Exercise
Exercises provide the opportunity for public safety personnel to practice and assess prevention, protection, response and recovery capabilities in a low risk environment.
The overall goal of participating in exercises is to gain an objective assessment of capabilities so that gaps, deficiencies, and vulnerabilities can be addressed prior to a real incident. Well-designed and well-executed exercises are the most effective means of:
- assessing and validating policies, plans, procedures, training, equipment,
- assumptions, and interagency agreements;
- clarifying roles and responsibilities;
- improving interagency coordination and communications;
- identifying gaps in resources;
- measuring performance; and
- identifying opportunities for improvement.
The State of New Mexico uses the Homeland Security Exercise and Evaluation Program (HSEEP) as the methodology for designing, developing, conducting and evaluating exercises. The HSEEP is a capabilities- and performance-based exercise program that provides a standardized policy, methodology, and terminology for exercise design, development, conduct, evaluation, and improvement planning. New Mexico’s HSEEP Matrix identifies the documents and submission timeline necessary for achieving HSEEP compliance.
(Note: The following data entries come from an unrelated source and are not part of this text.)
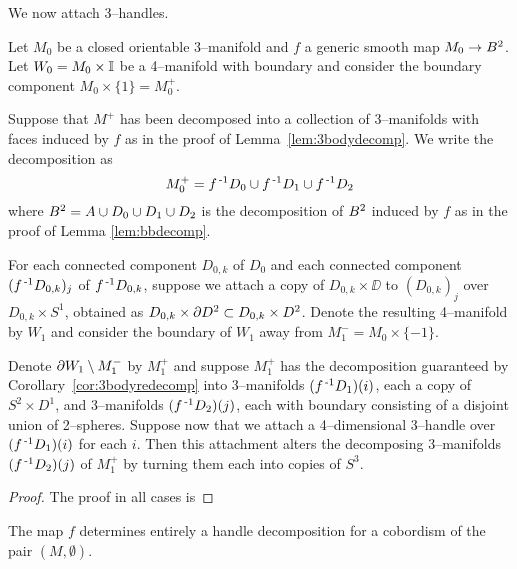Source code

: We now attach 3--handles.

\begin{lem}
	\label{lem:3body3handle}
	Let $M_0$ be a closed orientable 3--manifold and $f$ a generic smooth map $M_0\to B^2$.
	Let $W_0=M_0\times\mathbb{I}$ be a 4--manifold with boundary and consider the boundary component $M_0\times\{1\}=M_0^+$.
	
	Suppose that $M^+$ has been decomposed into a collection of 3--manifolds with faces induced by $f$ as in the proof of Lemma~\ref{lem:3bodydecomp}.
	We write the decomposition as
	\[
	M_0^+ = f^{\,\text{-}1} D_0\cup f^{\,\text{-}1} D_1\cup f^{\,\text{-}1} D_2
	\]
	where $B^2=A\cup D_0\cup D_1\cup D_2$ is the decomposition of $B^2$ induced by $f$ as in the proof of Lemma \ref{lem:bbdecomp}.
	
	For each connected component $D_{0,k}$ of $D_0$ and each connected component $(f^{\,\text{-}1} D_{0,k})_j$ of $f^{\,\text{-}1} D_{0,k}$, suppose we attach a copy of $D_{0,k}\times\DD$ to $(D_{0,k})_j$ over $D_{0,k}\times S^1$, obtained as $D_{0,k}\times \partial D^2\subset D_{0,k}\times D^2$.
	Denote the resulting 4--manifold by $W_1$ and consider the boundary of $W_1$ away from $M_1^-=M_0\times\{-1\}$.
	
	Denote $\partial W_1\setminus M_1^-$ by $M_1^+$ and suppose $M_1^+$ has the decomposition guaranteed by Corollary~\ref{cor:3bodyredecomp} into 3--manifolds $(f^{\,\text{-}1} D_1)(i)$, each a copy of $S^2\times D^1$, and 3--manifolds $(f^{\,\text{-}1} D_2)(j)$, each with boundary consisting of a disjoint union of 2--spheres.
	Suppose now that we attach a 4--dimensional 3--handle over $(f^{\,\text{-}1} D_1)(i)$ for each $i$.
	Then this attachment alters the decomposing 3--manifolds $(f^{\,\text{-}1} D_2)(j)$ of $M_1^+$ by turning them each into copies of $S^3$.
\end{lem}

\begin{proof}
	The proof in all cases is 
	
	
\end{proof}















\begin{lem}
	


\end{lem}

\begin{theorem}
	\label{lem:3body4handle}
	\label{thm:3bound4}
	The map $f$ determines entirely a handle decomposition for a cobordism of the pair $(M,\emptyset)$.
\end{theorem}

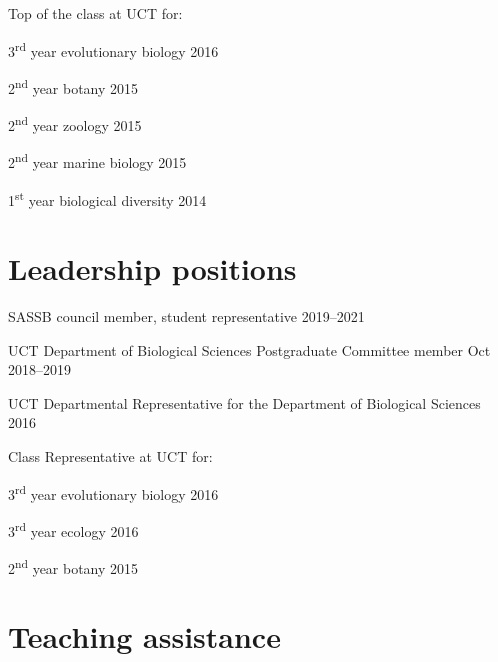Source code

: \documentclass[10pt]{article}
\begin{document}
Top of the class at UCT for:

\hspace{2em} 3\textsuperscript{rd} year evolutionary biology         \hfill 2016

\hspace{2em} 2\textsuperscript{nd} year botany                       \hfill 2015 

\hspace{2em} 2\textsuperscript{nd} year zoology                      \hfill 2015

\hspace{2em} 2\textsuperscript{nd} year marine biology               \hfill 2015

\hspace{2em} 1\textsuperscript{st} year biological diversity         \hfill 2014

\section*{Leadership positions} %

SASSB council member, student representative                   \hfill 2019--2021

UCT Department of Biological Sciences Postgraduate Committee member
                                                           \hfill Oct 2018--2019

UCT Departmental Representative for the Department of Biological Sciences
                                                                     \hfill 2016

Class Representative at UCT for:

\hspace{2em} 3\textsuperscript{rd} year evolutionary biology         \hfill 2016

\hspace{2em} 3\textsuperscript{rd} year ecology                      \hfill 2016

\hspace{2em} 2\textsuperscript{nd} year botany                       \hfill 2015

\clearpage %

\section*{Teaching assistance} %
\end{document}
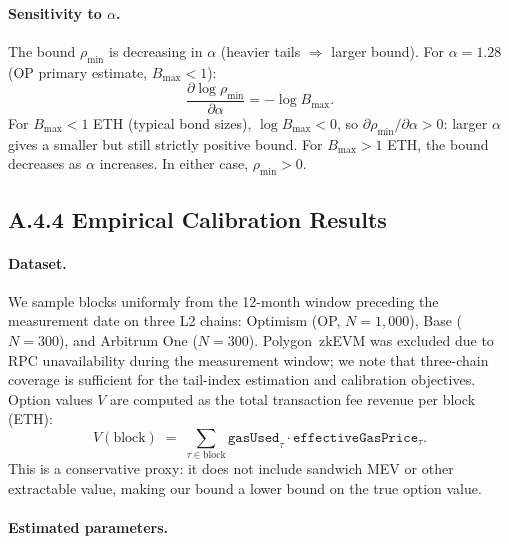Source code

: \paragraph{Sensitivity to $\alpha$.}
The bound $\rho_{\min}$ is decreasing in $\alpha$ (heavier tails $\Rightarrow$
larger bound). For $\alpha = 1.28$ (OP primary estimate, $B_{\max} < 1$):
\[
  \frac{\partial \log \rho_{\min}}{\partial \alpha}
  = -\log B_{\max}.
\]
For $B_{\max} < 1$ ETH (typical bond sizes), $\log B_{\max} < 0$, so
$\partial \rho_{\min}/\partial \alpha > 0$: larger $\alpha$ gives a smaller
but still strictly positive bound. For $B_{\max} > 1$ ETH, the bound
decreases as $\alpha$ increases. In either case, $\rho_{\min} > 0$.

\subsection*{A.4.4 Empirical Calibration Results}

\paragraph{Dataset.}
We sample blocks uniformly from the 12-month window preceding the
measurement date on three L2 chains: Optimism (OP, $N=1{,}000$),
Base ($N=300$), and Arbitrum One ($N=300$). Polygon~zkEVM was excluded
due to RPC unavailability during the measurement window; we note that
three-chain coverage is sufficient for the tail-index estimation and
calibration objectives. Option values $V$ are computed
as the total transaction fee revenue per block (ETH):
\[
  V(\text{block}) \;=\; \sum_{\tau \in \text{block}}
    \texttt{gasUsed}_\tau \cdot \texttt{effectiveGasPrice}_\tau.
\]
This is a conservative proxy: it does not include sandwich MEV or other
extractable value, making our bound a lower bound on the true option value.

\paragraph{Estimated parameters.}

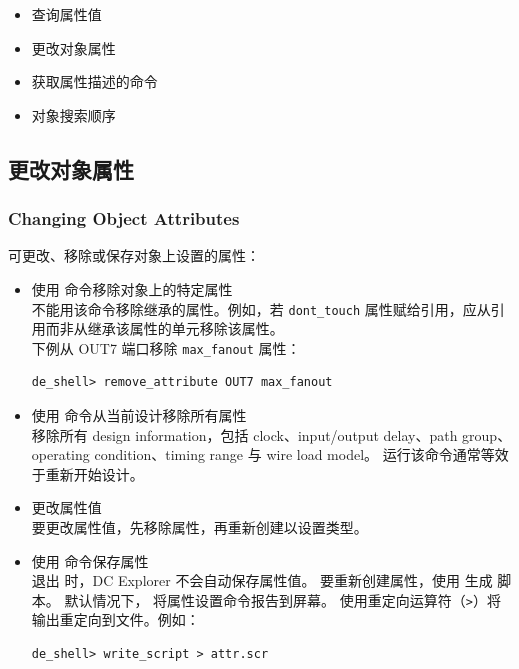 \begin{seeAlsoBox}
\begin{itemize}
  \item 查询属性值
  \item 更改对象属性
  \item 获取属性描述的命令
  \item 对象搜索顺序
\end{itemize}
\end{seeAlsoBox}

\subsection{更改对象属性}
\subsubsection*{Changing Object Attributes}

可更改、移除或保存对象上设置的属性：
\begin{itemize}
  \item 使用  命令移除对象上的特定属性\\
        不能用该命令移除继承的属性。例如，若 \texttt{dont\_touch} 属性赋给引用，应从引用而非从继承该属性的单元移除该属性。\\
        下例从 OUT7 端口移除 \texttt{max\_fanout} 属性：
\begin{lstlisting}
de_shell> remove_attribute OUT7 max_fanout
\end{lstlisting}
  \item 使用  命令从当前设计移除所有属性\\
 移除所有 design information，包括 clock、input/output delay、path group、operating condition、timing range 与 wire load model。
        运行该命令通常等效于重新开始设计。
  \item 更改属性值\\
        要更改属性值，先移除属性，再重新创建以设置类型。
  \item 使用  命令保存属性\\
        退出  时，DC Explorer 不会自动保存属性值。
        要重新创建属性，使用  生成  脚本。
        默认情况下， 将属性设置命令报告到屏幕。
        使用重定向运算符（\texttt{>}）将输出重定向到文件。例如：
\begin{lstlisting}
de_shell> write_script > attr.scr
\end{lstlisting}
\end{itemize}

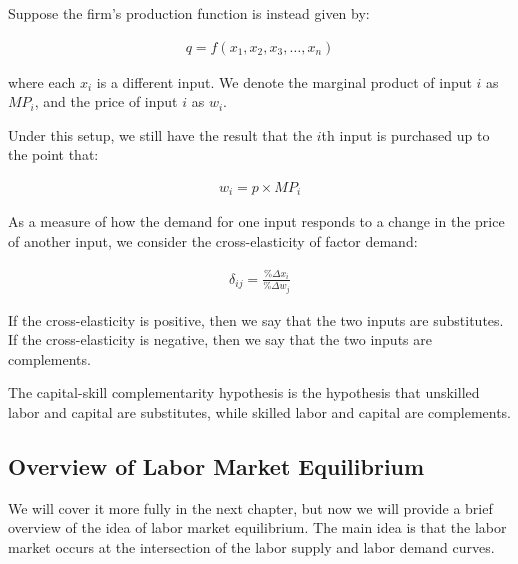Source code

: Suppose the firm's production function 
is instead given by:

\begin{align}
    q=f\left(x_1, x_2, x_3, \ldots, x_n\right)
\end{align}

where each $x_i$ is a different input.
We denote the marginal product of input $i$ as $MP_i$,
and the price of input $i$ as $w_i$.

Under this setup, we still have the result that
the $i$th input is purchased up to the point that:

\begin{align}
    w_i=p \times MP_i
\end{align}

\begin{definition} 
    
    As a measure of how the demand for one input 
    responds to a change in the price of another input, 
    we consider the cross-elasticity of factor demand:

    \begin{align}
        \delta_{ij} = \frac{ \% \Delta x_i}{\% \Delta w_j}
    \end{align}

\end{definition}

If the cross-elasticity is positive, then we say that 
the two inputs are substitutes.
If the cross-elasticity is negative, then we say that
the two inputs are complements.

\begin{definition}
    
    The capital-skill complementarity hypothesis
    is the hypothesis that unskilled labor 
    and capital are substitutes, while
    skilled labor and capital are complements.
    
\end{definition}

\subsection{Overview of Labor Market Equilibrium}

We will cover it more fully in the next 
chapter, but now we will provide a brief overview of 
the idea of labor market equilibrium.
The main idea is that the labor market
occurs at the intersection of 
the labor supply and labor demand curves.

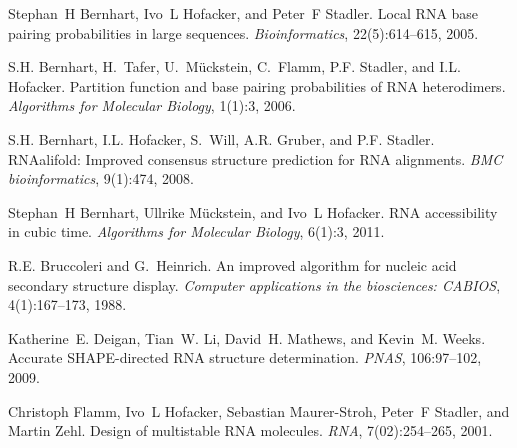 
\begin{DoxyDescription}
\item[\label{citelist_CITEREF_bernhart:2005}%
\Hypertarget{citelist_CITEREF_bernhart:2005}%
\mbox{[}1\mbox{]}]Stephan~H Bernhart, Ivo~L Hofacker, and Peter~F Stadler. Local R\+NA base pairing probabilities in large sequences. {\itshape Bioinformatics}, 22(5)\+:614--615, 2005.


\item[\label{citelist_CITEREF_bernhart:2006}%
\Hypertarget{citelist_CITEREF_bernhart:2006}%
\mbox{[}2\mbox{]}]S.\+H. Bernhart, H.~Tafer, U.~M\"{u}ckstein, C.~Flamm, P.\+F. Stadler, and I.\+L. Hofacker. Partition function and base pairing probabilities of R\+NA heterodimers. {\itshape Algorithms for Molecular Biology}, 1(1)\+:3, 2006.


\item[\label{citelist_CITEREF_bernhart:2008}%
\Hypertarget{citelist_CITEREF_bernhart:2008}%
\mbox{[}3\mbox{]}]S.\+H. Bernhart, I.\+L. Hofacker, S.~Will, A.\+R. Gruber, and P.\+F. Stadler. R\+N\+Aalifold\+: Improved consensus structure prediction for R\+NA alignments. {\itshape B\+MC bioinformatics}, 9(1)\+:474, 2008.


\item[\label{citelist_CITEREF_bernhart:2011}%
\Hypertarget{citelist_CITEREF_bernhart:2011}%
\mbox{[}4\mbox{]}]Stephan~H Bernhart, Ullrike M\"{u}ckstein, and Ivo~L Hofacker. R\+NA accessibility in cubic time. {\itshape Algorithms for Molecular Biology}, 6(1)\+:3, 2011.


\item[\label{citelist_CITEREF_bruccoleri:1988}%
\Hypertarget{citelist_CITEREF_bruccoleri:1988}%
\mbox{[}5\mbox{]}]R.\+E. Bruccoleri and G.~Heinrich. An improved algorithm for nucleic acid secondary structure display. {\itshape Computer applications in the biosciences\+: C\+A\+B\+I\+OS}, 4(1)\+:167--173, 1988.


\item[\label{citelist_CITEREF_deigan:2009}%
\Hypertarget{citelist_CITEREF_deigan:2009}%
\mbox{[}6\mbox{]}]Katherine~E. Deigan, Tian~W. Li, David~H. Mathews, and Kevin~M. Weeks. Accurate S\+H\+A\+P\+E-\/directed R\+NA structure determination. {\itshape P\+N\+AS}, 106\+:97--102, 2009.


\item[\label{citelist_CITEREF_flamm:2001}%
\Hypertarget{citelist_CITEREF_flamm:2001}%
\mbox{[}7\mbox{]}]Christoph Flamm, Ivo~L Hofacker, Sebastian Maurer-\/\+Stroh, Peter~F Stadler, and Martin Zehl. Design of multistable R\+NA molecules. {\itshape R\+NA}, 7(02)\+:254--265, 2001.



\end{DoxyDescription}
The HSEEP methodology is based on a Multi-Year Training and Exercise Plan which is developed/reviewed/revised at a yearly Training and Exercise Planning Workshop. The multi-year plan uses a progressive approach in which training and exercise activities focus on increasing competency in specific capabilities by escalating exercise complexity. Exercise types include Seminars, Workshop, Tabletop, Drill, Games, Functional and Full-Scale Exercises.